[What is being asked]: Return the following from the records below: each line, word for word, starting with the line that contains "拆线后某天（或者当天~~甚至刚拆完线后~~），赵博会亲自来教你通模。通模需要避孕套和直径 25 mm" and going on through the line that contains "Performance metrics are", with nothing outside that range.

[Supplied information]:
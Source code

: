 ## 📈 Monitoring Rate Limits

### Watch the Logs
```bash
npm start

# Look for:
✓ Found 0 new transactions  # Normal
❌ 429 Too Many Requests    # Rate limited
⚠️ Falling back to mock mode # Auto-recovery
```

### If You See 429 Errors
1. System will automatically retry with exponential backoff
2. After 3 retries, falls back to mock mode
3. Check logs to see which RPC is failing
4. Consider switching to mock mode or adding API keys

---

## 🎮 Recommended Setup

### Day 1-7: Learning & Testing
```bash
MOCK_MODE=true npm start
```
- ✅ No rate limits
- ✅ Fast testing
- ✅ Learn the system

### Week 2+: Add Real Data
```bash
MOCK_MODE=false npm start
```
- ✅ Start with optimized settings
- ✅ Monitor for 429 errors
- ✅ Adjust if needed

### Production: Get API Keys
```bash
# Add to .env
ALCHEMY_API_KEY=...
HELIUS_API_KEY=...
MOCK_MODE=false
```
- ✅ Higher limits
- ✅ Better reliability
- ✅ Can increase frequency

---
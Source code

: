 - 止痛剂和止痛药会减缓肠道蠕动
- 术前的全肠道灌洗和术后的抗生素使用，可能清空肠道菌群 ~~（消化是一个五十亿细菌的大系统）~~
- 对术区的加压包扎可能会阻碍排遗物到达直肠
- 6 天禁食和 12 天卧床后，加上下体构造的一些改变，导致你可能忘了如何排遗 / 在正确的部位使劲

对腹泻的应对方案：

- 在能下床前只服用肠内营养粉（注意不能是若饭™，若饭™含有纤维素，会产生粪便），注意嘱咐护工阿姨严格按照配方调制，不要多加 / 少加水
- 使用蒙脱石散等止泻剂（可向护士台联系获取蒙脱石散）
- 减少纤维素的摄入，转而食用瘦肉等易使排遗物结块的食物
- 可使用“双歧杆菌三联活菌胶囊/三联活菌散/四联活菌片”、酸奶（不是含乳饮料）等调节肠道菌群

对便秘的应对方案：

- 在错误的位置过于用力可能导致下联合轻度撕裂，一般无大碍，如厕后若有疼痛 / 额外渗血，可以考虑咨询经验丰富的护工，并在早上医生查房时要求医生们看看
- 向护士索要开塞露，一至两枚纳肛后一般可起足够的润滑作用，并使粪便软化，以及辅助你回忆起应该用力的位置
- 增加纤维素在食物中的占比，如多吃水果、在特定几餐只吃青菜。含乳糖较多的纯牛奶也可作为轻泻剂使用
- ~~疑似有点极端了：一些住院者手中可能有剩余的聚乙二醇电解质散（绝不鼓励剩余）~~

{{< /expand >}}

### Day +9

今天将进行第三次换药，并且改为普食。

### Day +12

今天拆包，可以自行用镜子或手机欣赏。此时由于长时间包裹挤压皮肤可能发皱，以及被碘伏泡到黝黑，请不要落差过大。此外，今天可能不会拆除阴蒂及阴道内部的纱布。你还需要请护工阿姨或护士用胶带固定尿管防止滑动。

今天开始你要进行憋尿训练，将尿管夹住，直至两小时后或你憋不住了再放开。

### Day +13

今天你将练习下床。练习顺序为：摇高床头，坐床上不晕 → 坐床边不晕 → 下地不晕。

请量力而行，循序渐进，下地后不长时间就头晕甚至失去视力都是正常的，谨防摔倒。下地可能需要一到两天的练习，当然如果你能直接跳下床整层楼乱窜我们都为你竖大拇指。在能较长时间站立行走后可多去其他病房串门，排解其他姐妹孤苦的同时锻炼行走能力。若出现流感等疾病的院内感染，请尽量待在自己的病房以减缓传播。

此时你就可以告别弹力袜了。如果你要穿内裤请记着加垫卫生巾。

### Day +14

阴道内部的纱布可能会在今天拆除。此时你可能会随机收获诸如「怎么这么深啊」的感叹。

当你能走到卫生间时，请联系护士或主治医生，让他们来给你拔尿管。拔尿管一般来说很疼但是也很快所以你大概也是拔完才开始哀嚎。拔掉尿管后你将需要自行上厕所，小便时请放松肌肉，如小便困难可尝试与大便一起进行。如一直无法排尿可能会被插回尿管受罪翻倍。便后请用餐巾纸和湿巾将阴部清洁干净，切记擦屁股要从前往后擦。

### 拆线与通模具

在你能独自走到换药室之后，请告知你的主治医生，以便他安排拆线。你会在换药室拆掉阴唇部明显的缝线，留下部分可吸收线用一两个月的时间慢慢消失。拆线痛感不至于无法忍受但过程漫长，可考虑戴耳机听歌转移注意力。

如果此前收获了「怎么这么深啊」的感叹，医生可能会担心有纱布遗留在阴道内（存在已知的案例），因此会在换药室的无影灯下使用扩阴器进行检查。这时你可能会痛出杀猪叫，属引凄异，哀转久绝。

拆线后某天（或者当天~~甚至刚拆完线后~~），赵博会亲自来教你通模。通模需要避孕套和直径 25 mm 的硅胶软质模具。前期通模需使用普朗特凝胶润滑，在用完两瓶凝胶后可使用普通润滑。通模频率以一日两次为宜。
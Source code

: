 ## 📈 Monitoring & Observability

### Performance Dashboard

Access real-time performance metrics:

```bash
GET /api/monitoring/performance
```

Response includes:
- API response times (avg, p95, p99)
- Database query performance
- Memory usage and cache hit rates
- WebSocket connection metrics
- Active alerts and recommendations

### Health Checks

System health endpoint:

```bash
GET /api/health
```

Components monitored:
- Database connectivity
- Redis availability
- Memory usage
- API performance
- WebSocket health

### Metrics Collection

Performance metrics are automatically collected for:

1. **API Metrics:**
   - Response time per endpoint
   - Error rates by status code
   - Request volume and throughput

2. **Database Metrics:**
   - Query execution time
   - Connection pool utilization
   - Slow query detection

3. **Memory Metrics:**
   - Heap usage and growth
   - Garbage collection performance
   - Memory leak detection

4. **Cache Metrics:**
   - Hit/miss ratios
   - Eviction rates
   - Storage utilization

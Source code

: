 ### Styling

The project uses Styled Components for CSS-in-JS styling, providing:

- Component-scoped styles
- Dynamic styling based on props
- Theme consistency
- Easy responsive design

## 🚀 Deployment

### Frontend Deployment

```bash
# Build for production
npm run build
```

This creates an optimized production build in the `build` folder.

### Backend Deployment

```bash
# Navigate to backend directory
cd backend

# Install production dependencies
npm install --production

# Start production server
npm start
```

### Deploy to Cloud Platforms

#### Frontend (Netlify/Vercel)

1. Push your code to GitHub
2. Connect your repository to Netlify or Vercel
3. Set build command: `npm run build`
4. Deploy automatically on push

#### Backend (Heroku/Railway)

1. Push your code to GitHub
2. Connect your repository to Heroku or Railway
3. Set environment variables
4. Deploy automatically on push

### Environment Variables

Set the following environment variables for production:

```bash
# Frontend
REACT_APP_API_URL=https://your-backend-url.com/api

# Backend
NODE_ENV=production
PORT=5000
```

[Task output]:
拆线后某天（或者当天~~甚至刚拆完线后~~），赵博会亲自来教你通模。通模需要避孕套和直径 25 mm 的硅胶软质模具。前期通模需使用普朗特凝胶润滑，在用完两瓶凝胶后可使用普通润滑。通模频率以一日两次为宜。
Source code

: ## 📈 Monitoring & Observability

### Performance Dashboard

Access real-time performance metrics:

```bash
GET /api/monitoring/performance
```

Response includes:
- API response times (avg, p95, p99)
- Database query performance
- Memory usage and cache hit rates
- WebSocket connection metrics
- Active alerts and recommendations

### Health Checks

System health endpoint:

```bash
GET /api/health
```

Components monitored:
- Database connectivity
- Redis availability
- Memory usage
- API performance
- WebSocket health

### Metrics Collection

Performance metrics are automatically collected for:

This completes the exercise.